Andererseits müssen Sie immer bereit sein, dass sich die Worte des Evangeliums erfüllen:
„Ihr werdet aber von Kriegen und Kriegsgerüchten hören; habt acht, erschreckt nicht; denn dies alles muss geschehen; aber es ist noch nicht das Ende. Denn ein Heidenvolk wird sich gegen das andere erheben und ein Königreich gegen das andere; und es werden hier und dort Hungersnöte, Seuchen und Erdbeben geschehen. Dies alles ist der Anfang der Wehen.“(Mt 24; 6–8).

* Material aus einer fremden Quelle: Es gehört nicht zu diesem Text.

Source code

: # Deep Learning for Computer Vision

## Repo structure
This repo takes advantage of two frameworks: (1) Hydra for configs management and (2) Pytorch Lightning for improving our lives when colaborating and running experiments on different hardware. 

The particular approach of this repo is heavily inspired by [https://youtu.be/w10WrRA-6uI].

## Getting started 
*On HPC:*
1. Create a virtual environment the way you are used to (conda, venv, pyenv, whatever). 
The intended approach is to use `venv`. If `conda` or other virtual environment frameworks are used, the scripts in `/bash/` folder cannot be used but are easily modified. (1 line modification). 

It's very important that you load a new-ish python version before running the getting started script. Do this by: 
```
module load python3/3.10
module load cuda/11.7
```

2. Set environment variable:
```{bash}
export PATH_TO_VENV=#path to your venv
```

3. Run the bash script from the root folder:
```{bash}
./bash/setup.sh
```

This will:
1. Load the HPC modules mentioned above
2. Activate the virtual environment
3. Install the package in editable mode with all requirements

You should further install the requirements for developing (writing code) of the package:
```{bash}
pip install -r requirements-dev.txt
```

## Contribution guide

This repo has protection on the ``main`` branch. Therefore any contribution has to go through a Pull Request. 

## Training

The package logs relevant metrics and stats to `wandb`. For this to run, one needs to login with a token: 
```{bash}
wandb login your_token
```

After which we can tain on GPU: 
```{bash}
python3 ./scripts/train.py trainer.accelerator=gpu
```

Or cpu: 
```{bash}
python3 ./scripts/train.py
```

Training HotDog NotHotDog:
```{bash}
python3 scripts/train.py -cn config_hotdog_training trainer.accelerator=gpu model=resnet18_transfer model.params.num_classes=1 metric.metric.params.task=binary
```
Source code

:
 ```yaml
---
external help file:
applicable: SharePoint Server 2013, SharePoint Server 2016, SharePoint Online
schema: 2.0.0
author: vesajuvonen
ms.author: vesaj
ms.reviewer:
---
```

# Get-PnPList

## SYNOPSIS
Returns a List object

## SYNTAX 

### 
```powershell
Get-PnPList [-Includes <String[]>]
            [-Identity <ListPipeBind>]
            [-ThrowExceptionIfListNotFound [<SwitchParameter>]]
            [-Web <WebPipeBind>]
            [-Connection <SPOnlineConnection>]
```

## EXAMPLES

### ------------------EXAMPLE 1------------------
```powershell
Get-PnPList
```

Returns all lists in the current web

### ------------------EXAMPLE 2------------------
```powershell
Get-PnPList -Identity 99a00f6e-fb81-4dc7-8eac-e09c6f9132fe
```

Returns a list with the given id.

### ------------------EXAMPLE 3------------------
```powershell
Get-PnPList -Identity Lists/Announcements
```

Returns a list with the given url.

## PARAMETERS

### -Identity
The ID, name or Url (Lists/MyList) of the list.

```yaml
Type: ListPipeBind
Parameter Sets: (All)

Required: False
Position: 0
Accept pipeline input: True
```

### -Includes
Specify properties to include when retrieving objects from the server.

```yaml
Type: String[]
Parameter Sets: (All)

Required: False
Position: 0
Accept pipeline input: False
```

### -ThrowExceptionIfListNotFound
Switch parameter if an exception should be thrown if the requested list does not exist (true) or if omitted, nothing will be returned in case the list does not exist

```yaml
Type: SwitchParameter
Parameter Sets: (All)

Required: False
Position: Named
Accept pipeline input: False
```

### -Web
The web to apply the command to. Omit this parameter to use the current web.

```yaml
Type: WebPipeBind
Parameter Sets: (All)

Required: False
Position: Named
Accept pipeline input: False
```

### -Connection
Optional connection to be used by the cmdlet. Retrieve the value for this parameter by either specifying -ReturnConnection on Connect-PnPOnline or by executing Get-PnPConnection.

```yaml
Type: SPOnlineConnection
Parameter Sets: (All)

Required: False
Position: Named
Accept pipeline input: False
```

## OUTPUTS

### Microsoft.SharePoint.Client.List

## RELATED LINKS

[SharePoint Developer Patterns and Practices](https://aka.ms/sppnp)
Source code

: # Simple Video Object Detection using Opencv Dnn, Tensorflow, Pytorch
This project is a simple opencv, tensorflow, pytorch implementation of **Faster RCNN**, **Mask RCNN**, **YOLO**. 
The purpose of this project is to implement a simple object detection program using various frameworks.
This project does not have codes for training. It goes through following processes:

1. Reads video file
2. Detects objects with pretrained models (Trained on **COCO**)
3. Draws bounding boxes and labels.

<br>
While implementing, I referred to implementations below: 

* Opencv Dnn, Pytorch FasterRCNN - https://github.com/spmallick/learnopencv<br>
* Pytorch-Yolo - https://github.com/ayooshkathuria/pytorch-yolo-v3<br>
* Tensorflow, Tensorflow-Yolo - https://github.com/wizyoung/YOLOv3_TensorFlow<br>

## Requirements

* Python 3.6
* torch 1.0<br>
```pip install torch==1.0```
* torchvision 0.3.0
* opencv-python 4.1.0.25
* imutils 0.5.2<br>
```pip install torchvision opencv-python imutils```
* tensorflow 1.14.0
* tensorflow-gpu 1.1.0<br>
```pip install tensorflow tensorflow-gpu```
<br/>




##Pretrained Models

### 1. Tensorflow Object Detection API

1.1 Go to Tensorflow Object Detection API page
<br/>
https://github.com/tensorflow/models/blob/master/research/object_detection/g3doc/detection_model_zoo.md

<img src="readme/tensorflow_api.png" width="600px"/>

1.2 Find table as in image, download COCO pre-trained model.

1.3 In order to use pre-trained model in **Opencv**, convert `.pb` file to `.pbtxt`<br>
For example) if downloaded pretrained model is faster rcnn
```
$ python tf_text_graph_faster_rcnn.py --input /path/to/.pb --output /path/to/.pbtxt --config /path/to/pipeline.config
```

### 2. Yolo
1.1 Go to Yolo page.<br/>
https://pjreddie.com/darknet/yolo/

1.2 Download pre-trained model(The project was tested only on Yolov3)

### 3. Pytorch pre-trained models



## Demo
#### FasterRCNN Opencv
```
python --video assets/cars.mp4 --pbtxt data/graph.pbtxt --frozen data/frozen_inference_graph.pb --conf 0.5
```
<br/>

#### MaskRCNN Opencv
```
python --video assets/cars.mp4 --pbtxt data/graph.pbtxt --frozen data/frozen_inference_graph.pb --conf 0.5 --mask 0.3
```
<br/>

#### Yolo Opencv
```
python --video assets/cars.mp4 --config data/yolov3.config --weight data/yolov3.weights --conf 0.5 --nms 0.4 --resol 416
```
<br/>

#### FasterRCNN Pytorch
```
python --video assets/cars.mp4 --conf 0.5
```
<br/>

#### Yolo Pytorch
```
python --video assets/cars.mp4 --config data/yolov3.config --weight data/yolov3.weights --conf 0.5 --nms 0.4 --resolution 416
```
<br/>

Dies bedeutet, dass es notwendig ist, ein liturgisches Konzept des Lebens der Kirche zu entwickeln und zu besitzen, wenn die Gesellschaft in Wirklichkeit plötzlich einer echten tödlichen Infektion oder einer Kontamination von Gebieten mit Giften oder Strahlung ohne die Möglichkeit einer Evakuierung ausgesetzt ist. Das sind keine Fantasien und keine Horrorgeschichten. Das ist die apokalyptische Realität der Zukunft. Wann die Kirche mit dieser Realität konfrontiert wird, weiß niemand, nur Gott. Aber Ihre Echos oder sozusagen „Proben“ finden schon jetzt statt. Zum Beispiel Coronavirus. Und die Kirche sollte sich heute schon auf mögliche Katastrophen größeren Ausmaßes und echte Pandemien einstellen.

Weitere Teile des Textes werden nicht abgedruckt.